Collected data:
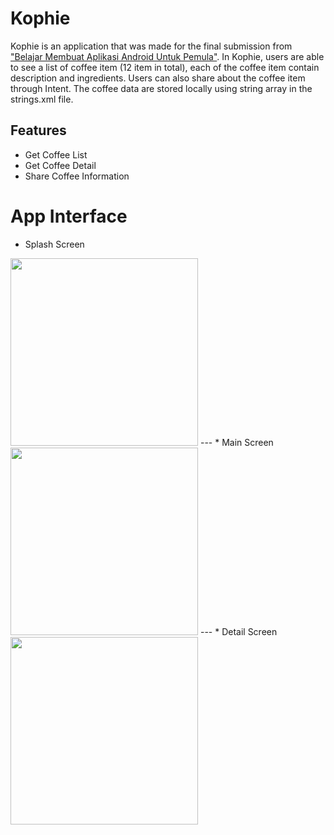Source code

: # Kophie
Kophie is an application that was made for the final submission from ["Belajar Membuat Aplikasi Android Untuk Pemula"](https://www.dicoding.com/certificates/07Z6G9NYWXQR). In Kophie, users are able to see a list of coffee item (12 item in total), each of the coffee item contain description and ingredients. Users can also share about the coffee item through Intent. The coffee data are stored locally using string array in the strings.xml file.

## Features
- Get Coffee List
- Get Coffee Detail
- Share Coffee Information

# App Interface
* Splash Screen
<img src="https://github.com/3henzijuandri3/Kophie/assets/89207690/f7305efb-4c3b-41ce-ad92-47a6fcf4831e.jpg" width="300">
---
* Main Screen
<img src="https://github.com/3henzijuandri3/Kophie/assets/89207690/c08ba65d-e647-4c66-a2ef-6f059bbd8d5b.jpg" width="300">
---
* Detail Screen
<img src="https://github.com/3henzijuandri3/Kophie/assets/89207690/370102c0-b0ac-4f16-a6ba-00cfb1f0d23b.jpg" width="300">
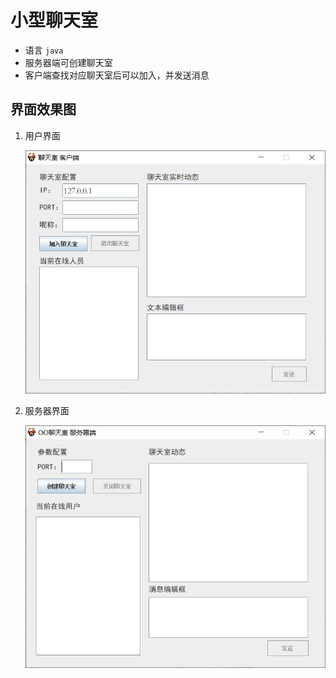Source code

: # 小型聊天室

+ 语言 `java`
+ 服务器端可创建聊天室
+ 客户端查找对应聊天室后可以加入，并发送消息

## 界面效果图

1. 用户界面

   ![用户界面](src/icon/client.jpg)

2. 服务器界面

   ![服务器界面](src/icon/server.jpg)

### What to do
From the line that holds "# App Interface" to the last line of the records, please copy each line exactly and nothing else. Pictures stay out.

### Response area
# App Interface
* Splash Screen
<img src="https://github.com/3henzijuandri3/Kophie/assets/89207690/f7305efb-4c3b-41ce-ad92-47a6fcf4831e.jpg" width="300">
---
* Main Screen
<img src="https://github.com/3henzijuandri3/Kophie/assets/89207690/c08ba65d-e647-4c66-a2ef-6f059bbd8d5b.jpg" width="300">
---
* Detail Screen
<img src="https://github.com/3henzijuandri3/Kophie/assets/89207690/370102c0-b0ac-4f16-a6ba-00cfb1f0d23b.jpg" width="300">
Source code

: # 小型聊天室

+ 语言 `java`
+ 服务器端可创建聊天室
+ 客户端查找对应聊天室后可以加入，并发送消息

## 界面效果图

1. 用户界面

   ![用户界面](src/icon/client.jpg)

2. 服务器界面

   ![服务器界面](src/icon/server.jpg)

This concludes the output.